Transcribe word for word the lines below from the line with "1) the combination" through the line with "A full review", ends included.
· · · ·
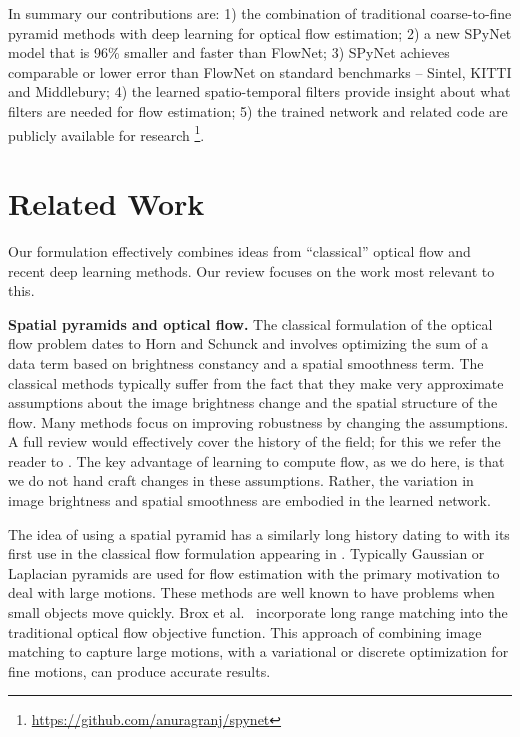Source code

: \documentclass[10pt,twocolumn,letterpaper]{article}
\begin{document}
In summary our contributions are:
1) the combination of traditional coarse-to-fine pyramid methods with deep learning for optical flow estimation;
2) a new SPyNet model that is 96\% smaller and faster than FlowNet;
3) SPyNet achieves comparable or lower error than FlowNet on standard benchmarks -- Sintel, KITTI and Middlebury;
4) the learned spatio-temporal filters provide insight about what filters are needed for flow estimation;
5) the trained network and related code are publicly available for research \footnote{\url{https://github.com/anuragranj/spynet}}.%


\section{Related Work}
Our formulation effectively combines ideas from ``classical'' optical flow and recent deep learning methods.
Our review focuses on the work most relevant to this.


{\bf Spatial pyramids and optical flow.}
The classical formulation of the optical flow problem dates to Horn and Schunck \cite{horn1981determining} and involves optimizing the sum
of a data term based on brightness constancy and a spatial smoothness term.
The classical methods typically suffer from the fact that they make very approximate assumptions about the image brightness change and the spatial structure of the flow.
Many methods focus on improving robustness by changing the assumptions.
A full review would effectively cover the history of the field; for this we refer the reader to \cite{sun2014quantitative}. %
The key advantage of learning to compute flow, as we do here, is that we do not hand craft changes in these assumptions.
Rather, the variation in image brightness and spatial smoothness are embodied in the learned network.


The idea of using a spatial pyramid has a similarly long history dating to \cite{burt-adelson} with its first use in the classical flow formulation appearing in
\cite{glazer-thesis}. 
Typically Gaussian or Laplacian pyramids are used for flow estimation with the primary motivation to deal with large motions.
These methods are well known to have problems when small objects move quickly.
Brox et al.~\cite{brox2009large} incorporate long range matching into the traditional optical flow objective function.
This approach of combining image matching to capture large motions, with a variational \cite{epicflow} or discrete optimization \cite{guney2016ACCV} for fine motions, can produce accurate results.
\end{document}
· · · ·
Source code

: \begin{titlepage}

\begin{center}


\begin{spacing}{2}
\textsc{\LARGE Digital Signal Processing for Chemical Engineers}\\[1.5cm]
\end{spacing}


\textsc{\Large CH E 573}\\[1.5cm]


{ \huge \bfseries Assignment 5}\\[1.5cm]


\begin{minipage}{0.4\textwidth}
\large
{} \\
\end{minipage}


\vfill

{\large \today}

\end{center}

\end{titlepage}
· · · ·
### Answer for the task
1) the combination of traditional coarse-to-fine pyramid methods with deep learning for optical flow estimation;
2) a new SPyNet model that is 96\% smaller and faster than FlowNet;
3) SPyNet achieves comparable or lower error than FlowNet on standard benchmarks -- Sintel, KITTI and Middlebury;
4) the learned spatio-temporal filters provide insight about what filters are needed for flow estimation;
5) the trained network and related code are publicly available for research \footnote{\url{https://github.com/anuragranj/spynet}}.%


\section{Related Work}
Our formulation effectively combines ideas from ``classical'' optical flow and recent deep learning methods.
Our review focuses on the work most relevant to this.


{\bf Spatial pyramids and optical flow.}
The classical formulation of the optical flow problem dates to Horn and Schunck \cite{horn1981determining} and involves optimizing the sum
of a data term based on brightness constancy and a spatial smoothness term.
The classical methods typically suffer from the fact that they make very approximate assumptions about the image brightness change and the spatial structure of the flow.
Many methods focus on improving robustness by changing the assumptions.
A full review would effectively cover the history of the field; for this we refer the reader to \cite{sun2014quantitative}. %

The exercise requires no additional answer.